A $500,000 clean-up now follows the South Canterbury floods.
A state of emergency was declared at 3pm last Friday, after heavy rain and strong winds pounded the region, closing roads, cutting off power and flooding homes and businesses.
The emergency was over when the downpour eased on Sunday and the sun came out.
The cost of the big clean-uphas been estimated at $500,000.
“Overall, our infrastructure coped very well considering the large amount of rain that fell over a very short period.” – TDC group manager, infrastructure, Ashley Harper
In Timaru, 67.4mm of rain fell between 6am and 6pm on Friday. The town’s one-day July rainfall record was set in 1908 when 111mm fell on one day.
Council group manager, infrastructure, Ashley Harper said the cost of the damage would be supported by funding from the NZ Transport Agency and council operational and contingency funds.

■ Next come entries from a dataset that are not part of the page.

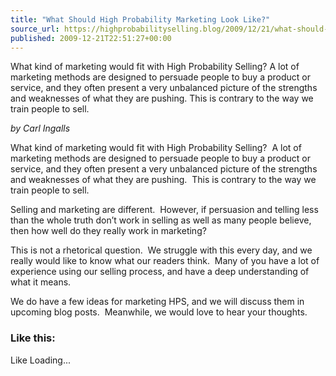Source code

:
 ```yaml
---
title: "What Should High Probability Marketing Look Like?"
source_url: https://highprobabilityselling.blog/2009/12/21/what-should-high-probability-marketing-look-like
published: 2009-12-21T22:51:27+00:00
---
```

What kind of marketing would fit with High Probability Selling? A lot of marketing methods are designed to persuade people to buy a product or service, and they often present a very unbalanced picture of the strengths and weaknesses of what they are pushing. This is contrary to the way we train people to sell.




*by Carl Ingalls*


What kind of marketing would fit with High Probability Selling?  A lot of marketing methods are designed to persuade people to buy a product or service, and they often present a very unbalanced picture of the strengths and weaknesses of what they are pushing.  This is contrary to the way we train people to sell.


Selling and marketing are different.  However, if persuasion and telling less than the whole truth don’t work in selling as well as many people believe, then how well do they really work in marketing?


This is not a rhetorical question.  We struggle with this every day, and we really would like to know what our readers think.  Many of you have a lot of experience using our selling process, and have a deep understanding of what it means.


We do have a few ideas for marketing HPS, and we will discuss them in upcoming blog posts.  Meanwhile, we would love to hear your thoughts.


### Like this:

Like Loading...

He said infrastructure had coped well in the storm.
“Overall, our infrastructure coped very well considering the large amount of rain that fell over a very short period.”
Areas such as Showgrounds BP in Evans St, Caroline Bay and the Scenic Reserve were affected by surface flooding during the storm.
The areas regularly flood during heavy rain.
The Courier asked if the council were considering any long-term measurements to address flooding in these areas.
“One of the benefits of having green spaces such as Caroline Bay and the Scenic Reserve is that they can contain a significant amount of stormwater without sustaining any major damage.
“We are always looking at ways in which we can improve our stormwater infrastructure, particularly in challenging areas such as the low point around the BP garage, but we think, considering the severity of this rain, our systems overall performed well,” Mr Harper said.
He said that early alerts from the MetService had helped with flood management.
“The warnings enabled the council to have response teams in place early, meaning that we were able to provide services to the community quickly and efficiently.”
He said the public had responded well.
“Our electronic resources were accessed more than 200,000 times, which shows people were ensuring they had the correct information and we’ve heard a lot of stories of people checking on neighbours and helping people out, so we couldn’t be more pleased with the public response.”
It was now a case of cleaning up, he said.
“From here, it is mainly assessing all our roads, and working out where repairs are needed.”
“Also, ensuring our water treatment systems continue to make our water safe to drink.”